═════ MATERIAL FOR THE TASK ═════
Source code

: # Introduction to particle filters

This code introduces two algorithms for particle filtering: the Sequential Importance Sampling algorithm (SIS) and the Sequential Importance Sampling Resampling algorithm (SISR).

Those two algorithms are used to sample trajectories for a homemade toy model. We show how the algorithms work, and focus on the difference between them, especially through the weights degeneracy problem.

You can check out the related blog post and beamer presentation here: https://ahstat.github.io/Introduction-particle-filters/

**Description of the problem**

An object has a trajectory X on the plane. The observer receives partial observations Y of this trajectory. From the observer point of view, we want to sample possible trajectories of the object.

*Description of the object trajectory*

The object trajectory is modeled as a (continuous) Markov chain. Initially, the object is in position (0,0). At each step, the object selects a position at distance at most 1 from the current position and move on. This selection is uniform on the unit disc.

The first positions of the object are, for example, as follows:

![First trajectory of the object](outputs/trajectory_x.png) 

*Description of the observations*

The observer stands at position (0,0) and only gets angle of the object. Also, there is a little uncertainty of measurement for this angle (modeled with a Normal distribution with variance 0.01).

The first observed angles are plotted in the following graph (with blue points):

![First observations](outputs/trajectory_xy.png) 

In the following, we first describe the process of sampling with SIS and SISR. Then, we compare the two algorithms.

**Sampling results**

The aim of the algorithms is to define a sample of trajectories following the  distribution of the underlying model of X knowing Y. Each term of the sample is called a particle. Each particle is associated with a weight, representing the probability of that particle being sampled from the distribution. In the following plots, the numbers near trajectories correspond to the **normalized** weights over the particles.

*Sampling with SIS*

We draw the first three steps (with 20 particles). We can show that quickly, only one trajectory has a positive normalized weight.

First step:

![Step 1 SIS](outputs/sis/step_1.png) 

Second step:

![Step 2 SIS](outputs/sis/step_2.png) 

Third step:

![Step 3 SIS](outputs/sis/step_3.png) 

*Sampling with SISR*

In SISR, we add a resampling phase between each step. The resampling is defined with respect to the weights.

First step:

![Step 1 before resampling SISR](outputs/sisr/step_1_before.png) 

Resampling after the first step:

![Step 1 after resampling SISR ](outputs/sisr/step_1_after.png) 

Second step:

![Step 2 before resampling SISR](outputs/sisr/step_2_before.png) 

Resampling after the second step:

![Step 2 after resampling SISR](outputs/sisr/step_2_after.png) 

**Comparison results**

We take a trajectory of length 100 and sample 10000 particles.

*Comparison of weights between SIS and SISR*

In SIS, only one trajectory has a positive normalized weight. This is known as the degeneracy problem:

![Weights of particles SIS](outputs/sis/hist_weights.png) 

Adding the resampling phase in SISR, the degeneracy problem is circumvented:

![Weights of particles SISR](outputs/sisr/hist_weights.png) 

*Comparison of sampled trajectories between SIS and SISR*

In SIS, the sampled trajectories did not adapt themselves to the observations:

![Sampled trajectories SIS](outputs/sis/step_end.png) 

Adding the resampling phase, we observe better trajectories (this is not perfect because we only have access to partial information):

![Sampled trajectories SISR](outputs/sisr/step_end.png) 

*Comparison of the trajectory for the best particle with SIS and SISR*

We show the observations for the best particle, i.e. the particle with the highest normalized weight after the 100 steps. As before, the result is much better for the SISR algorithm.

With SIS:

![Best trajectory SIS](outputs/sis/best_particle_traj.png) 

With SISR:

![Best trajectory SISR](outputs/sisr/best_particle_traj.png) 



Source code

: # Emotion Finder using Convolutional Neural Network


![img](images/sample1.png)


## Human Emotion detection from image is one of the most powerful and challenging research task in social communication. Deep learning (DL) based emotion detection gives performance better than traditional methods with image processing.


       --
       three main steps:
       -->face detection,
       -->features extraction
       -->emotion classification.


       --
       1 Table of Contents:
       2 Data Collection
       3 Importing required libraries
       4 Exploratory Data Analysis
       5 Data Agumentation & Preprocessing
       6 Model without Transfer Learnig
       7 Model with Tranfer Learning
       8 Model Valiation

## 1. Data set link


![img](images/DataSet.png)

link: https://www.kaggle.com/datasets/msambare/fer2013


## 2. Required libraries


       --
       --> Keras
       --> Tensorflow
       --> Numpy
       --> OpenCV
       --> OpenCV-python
═════
**TASK ITEM**: Copy the listing above. Match every line exactly.

**EXERCISE RESULT**:
Source code

: # Introduction to particle filters

This code introduces two algorithms for particle filtering: the Sequential Importance Sampling algorithm (SIS) and the Sequential Importance Sampling Resampling algorithm (SISR).

Those two algorithms are used to sample trajectories for a homemade toy model. We show how the algorithms work, and focus on the difference between them, especially through the weights degeneracy problem.

You can check out the related blog post and beamer presentation here: https://ahstat.github.io/Introduction-particle-filters/

**Description of the problem**

An object has a trajectory X on the plane. The observer receives partial observations Y of this trajectory. From the observer point of view, we want to sample possible trajectories of the object.

*Description of the object trajectory*

The object trajectory is modeled as a (continuous) Markov chain. Initially, the object is in position (0,0). At each step, the object selects a position at distance at most 1 from the current position and move on. This selection is uniform on the unit disc.

The first positions of the object are, for example, as follows:

![First trajectory of the object](outputs/trajectory_x.png) 

*Description of the observations*

The observer stands at position (0,0) and only gets angle of the object. Also, there is a little uncertainty of measurement for this angle (modeled with a Normal distribution with variance 0.01).

The first observed angles are plotted in the following graph (with blue points):

![First observations](outputs/trajectory_xy.png) 

In the following, we first describe the process of sampling with SIS and SISR. Then, we compare the two algorithms.

**Sampling results**

The aim of the algorithms is to define a sample of trajectories following the  distribution of the underlying model of X knowing Y. Each term of the sample is called a particle. Each particle is associated with a weight, representing the probability of that particle being sampled from the distribution. In the following plots, the numbers near trajectories correspond to the **normalized** weights over the particles.

*Sampling with SIS*

We draw the first three steps (with 20 particles). We can show that quickly, only one trajectory has a positive normalized weight.

First step:

![Step 1 SIS](outputs/sis/step_1.png) 

Second step:

![Step 2 SIS](outputs/sis/step_2.png) 

Third step:

![Step 3 SIS](outputs/sis/step_3.png) 

*Sampling with SISR*

In SISR, we add a resampling phase between each step. The resampling is defined with respect to the weights.

First step:

![Step 1 before resampling SISR](outputs/sisr/step_1_before.png) 

Resampling after the first step:

![Step 1 after resampling SISR ](outputs/sisr/step_1_after.png) 

Second step:

![Step 2 before resampling SISR](outputs/sisr/step_2_before.png) 

Resampling after the second step:

![Step 2 after resampling SISR](outputs/sisr/step_2_after.png) 

**Comparison results**

We take a trajectory of length 100 and sample 10000 particles.

*Comparison of weights between SIS and SISR*

In SIS, only one trajectory has a positive normalized weight. This is known as the degeneracy problem:

![Weights of particles SIS](outputs/sis/hist_weights.png) 

Adding the resampling phase in SISR, the degeneracy problem is circumvented:

![Weights of particles SISR](outputs/sisr/hist_weights.png) 

*Comparison of sampled trajectories between SIS and SISR*

In SIS, the sampled trajectories did not adapt themselves to the observations:

![Sampled trajectories SIS](outputs/sis/step_end.png) 

Adding the resampling phase, we observe better trajectories (this is not perfect because we only have access to partial information):

![Sampled trajectories SISR](outputs/sisr/step_end.png) 

*Comparison of the trajectory for the best particle with SIS and SISR*

We show the observations for the best particle, i.e. the particle with the highest normalized weight after the 100 steps. As before, the result is much better for the SISR algorithm.

With SIS:

![Best trajectory SIS](outputs/sis/best_particle_traj.png) 

With SISR:

![Best trajectory SISR](outputs/sisr/best_particle_traj.png) 



Source code

: # Emotion Finder using Convolutional Neural Network


![img](images/sample1.png)


## Human Emotion detection from image is one of the most powerful and challenging research task in social communication. Deep learning (DL) based emotion detection gives performance better than traditional methods with image processing.


       --
       three main steps:
       -->face detection,
       -->features extraction
       -->emotion classification.


       --
       1 Table of Contents:
       2 Data Collection
       3 Importing required libraries
       4 Exploratory Data Analysis
       5 Data Agumentation & Preprocessing
       6 Model without Transfer Learnig
       7 Model with Tranfer Learning
       8 Model Valiation

## 1. Data set link


![img](images/DataSet.png)

link: https://www.kaggle.com/datasets/msambare/fer2013


## 2. Required libraries


       --
       --> Keras
       --> Tensorflow
       --> Numpy
       --> OpenCV
       --> OpenCV-python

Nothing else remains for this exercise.